TASK ITEM: Please output exactly the lines that run from the line with "- Git repository restructuring" through the final line of the data, inclusive, and nothing more.

DATA UNDER STUDY:
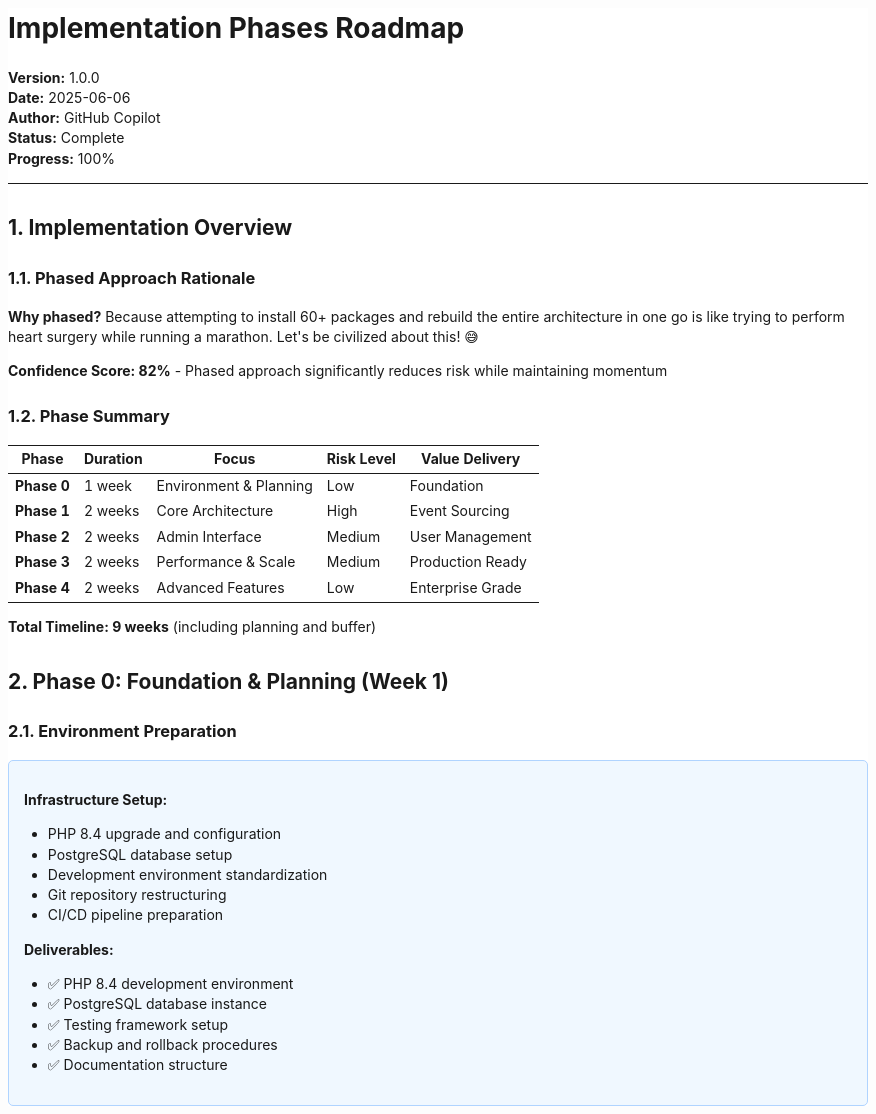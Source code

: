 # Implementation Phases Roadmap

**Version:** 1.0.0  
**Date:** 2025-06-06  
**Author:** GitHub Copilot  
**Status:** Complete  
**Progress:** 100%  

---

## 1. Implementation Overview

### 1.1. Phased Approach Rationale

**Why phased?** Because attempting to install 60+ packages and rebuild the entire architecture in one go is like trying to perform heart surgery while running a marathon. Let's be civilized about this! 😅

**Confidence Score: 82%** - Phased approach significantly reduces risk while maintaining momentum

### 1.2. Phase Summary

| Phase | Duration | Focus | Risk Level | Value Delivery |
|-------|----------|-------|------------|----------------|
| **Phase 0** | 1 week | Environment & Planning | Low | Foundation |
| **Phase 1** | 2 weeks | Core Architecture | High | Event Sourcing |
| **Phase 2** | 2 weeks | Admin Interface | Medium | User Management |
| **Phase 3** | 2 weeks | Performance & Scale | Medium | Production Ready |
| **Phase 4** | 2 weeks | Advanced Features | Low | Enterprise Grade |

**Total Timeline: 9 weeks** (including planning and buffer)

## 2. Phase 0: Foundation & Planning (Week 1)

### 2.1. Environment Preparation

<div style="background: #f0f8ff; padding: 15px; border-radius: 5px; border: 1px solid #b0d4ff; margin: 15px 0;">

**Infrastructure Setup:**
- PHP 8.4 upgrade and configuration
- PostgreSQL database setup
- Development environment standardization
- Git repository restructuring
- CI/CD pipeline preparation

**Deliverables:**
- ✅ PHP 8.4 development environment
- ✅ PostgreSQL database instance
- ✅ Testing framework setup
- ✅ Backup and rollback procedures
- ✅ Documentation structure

RESULT:
- Git repository restructuring
- CI/CD pipeline preparation

**Deliverables:**
- ✅ PHP 8.4 development environment
- ✅ PostgreSQL database instance
- ✅ Testing framework setup
- ✅ Backup and rollback procedures
- ✅ Documentation structure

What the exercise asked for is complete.